Astron. Astrophys. 319, 547-560 (1997)

4. Conclusions

We have presented a comparison of the numerical solutions for the standard isothermal collapse test using two independent second-order hydrodynamic codes. One code uses specialized finite-difference techniques on a radially moving, spherical coordinate grid (code FD) and the other is based on the method of smoothed particle hydrodynamics (SPH) coupled with the hierarchical tree algorithm of Hernquist (1987) for the calculation of the gravitational forces (code TREESPH). Two model calculations were run with each code differing only in the initial resolution.

The results indicate that up to the time the calculations could be compared the outcome of the evolution is the formation of a protostellar binary system in agreement with previous calculations of the standard test case. We find that the intermediate forms of the evolution, as calculated with both codes, are very similar and much less sensitive to resolution than was previously found by Monaghan & Lattanzio 1986 (ML). Contrary to previous first-order calculations, here the protostellar binary forms by direct fragmentation, i.e., without the occurrence of an intermediate bar configuration. The disappearance of the intermediate bar was also observed in recent second-order FD calculations by Myhill & Boss (1993), suggesting that this aspect of the solution is a result of the decreased numerical diffusion associated with the new second-order schemes.

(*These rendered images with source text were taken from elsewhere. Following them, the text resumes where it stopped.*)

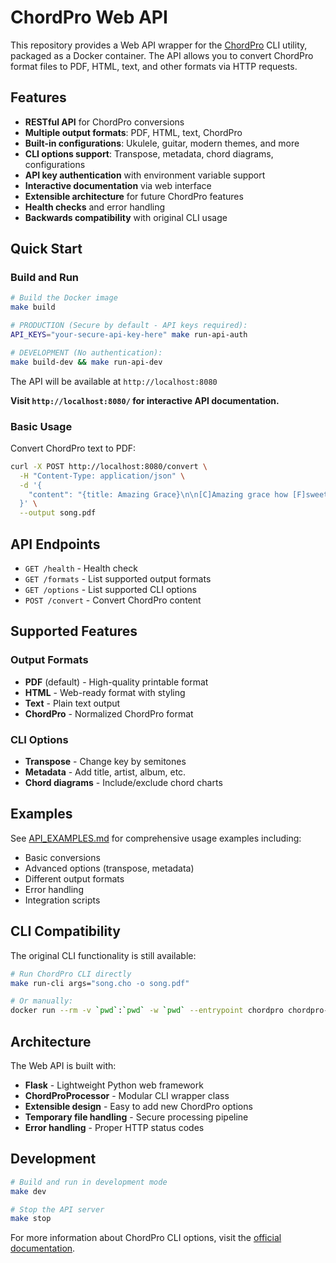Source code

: # ChordPro Web API

This repository provides a Web API wrapper for the [ChordPro](https://chordpro.org) CLI utility, packaged as a Docker container. The API allows you to convert ChordPro format files to PDF, HTML, text, and other formats via HTTP requests.

## Features

- **RESTful API** for ChordPro conversions
- **Multiple output formats**: PDF, HTML, text, ChordPro
- **Built-in configurations**: Ukulele, guitar, modern themes, and more
- **CLI options support**: Transpose, metadata, chord diagrams, configurations
- **API key authentication** with environment variable support
- **Interactive documentation** via web interface
- **Extensible architecture** for future ChordPro features
- **Health checks** and error handling
- **Backwards compatibility** with original CLI usage

## Quick Start

### Build and Run

```bash
# Build the Docker image
make build

# PRODUCTION (Secure by default - API keys required):
API_KEYS="your-secure-api-key-here" make run-api-auth

# DEVELOPMENT (No authentication):
make build-dev && make run-api-dev
```

The API will be available at `http://localhost:8080`

**Visit `http://localhost:8080/` for interactive API documentation.**

### Basic Usage

Convert ChordPro text to PDF:

```bash
curl -X POST http://localhost:8080/convert \
  -H "Content-Type: application/json" \
  -d '{
    "content": "{title: Amazing Grace}\n\n[C]Amazing grace how [F]sweet the [C]sound"
  }' \
  --output song.pdf
```

## API Endpoints

- `GET /health` - Health check
- `GET /formats` - List supported output formats  
- `GET /options` - List supported CLI options
- `POST /convert` - Convert ChordPro content

## Supported Features

### Output Formats
- **PDF** (default) - High-quality printable format
- **HTML** - Web-ready format with styling
- **Text** - Plain text output
- **ChordPro** - Normalized ChordPro format

### CLI Options
- **Transpose** - Change key by semitones
- **Metadata** - Add title, artist, album, etc.
- **Chord diagrams** - Include/exclude chord charts

## Examples

See [API_EXAMPLES.md](API_EXAMPLES.md) for comprehensive usage examples including:
- Basic conversions
- Advanced options (transpose, metadata)
- Different output formats  
- Error handling
- Integration scripts

## CLI Compatibility

The original CLI functionality is still available:

```bash
# Run ChordPro CLI directly
make run-cli args="song.cho -o song.pdf"

# Or manually:
docker run --rm -v `pwd`:`pwd` -w `pwd` --entrypoint chordpro chordpro-api song.cho -o song.pdf
```

## Architecture

The Web API is built with:
- **Flask** - Lightweight Python web framework
- **ChordProProcessor** - Modular CLI wrapper class
- **Extensible design** - Easy to add new ChordPro options
- **Temporary file handling** - Secure processing pipeline
- **Error handling** - Proper HTTP status codes

## Development

```bash
# Build and run in development mode
make dev

# Stop the API server
make stop
```

For more information about ChordPro CLI options, visit the [official documentation](https://chordpro.org/chordpro/using-chordpro/).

Our results show that the basic differences encountered by ML between the finite difference methods and the SPH approach for this problem are actually mitigated. The high-resolution calculation with code FD no longer results in a run-away collapse of the fragments, and as for the TREESPH calculations, the binary companions show a clear tendency to fall towards each other. The fragments are seen to undergo rapid collapse until a certain value of the maximum density is reached. The major differences between the FD and the TREESPH calculations are just observed to occur during this short phase of the evolution. The fragments formed from the FD calculations appear to possess a lower rotational energy and so they collapse on a relatively shorter time-scale with respect to the TREESPH fragments, which must dispose of their excess of rotational energy. These differences in the rotational properties influence the details of the accretion process, which then is seen to determine the observed differences in the final shape of the fragments. The resulting properties of the clumps seem to indicate that their outer regions are very close to equilibrium and that only a small amount of mass at the centre of each fragment may continue to collapse. The results of the long term evolution with code TREESPH confirm this view and show that the central collapse of the fragments may eventually stop. The subsequent evolution is controlled by the strong interaction between them, which halts their collapse to higher densities and forces the binary system to become close enough to eventually coalesce. However, complete coalescence of the fragments is not guaranteed by the present calculations, and as shown by Bate et al. (1995), they could even survive and sub-fragment in the later evolution, leading to the formation of a multiple protostellar system. These trends suggest that the protostellar binary system could be a transient feature of the overall evolution. Although the calculations with code FD were not continued for such a long time in the evolution, the separation distance between the FD fragments was seen to be decreasing at a rate similar to that found in the TREESPH calculations, and so we may expect the gravitational interaction between the FD fragments to become equally important in the long term evolution.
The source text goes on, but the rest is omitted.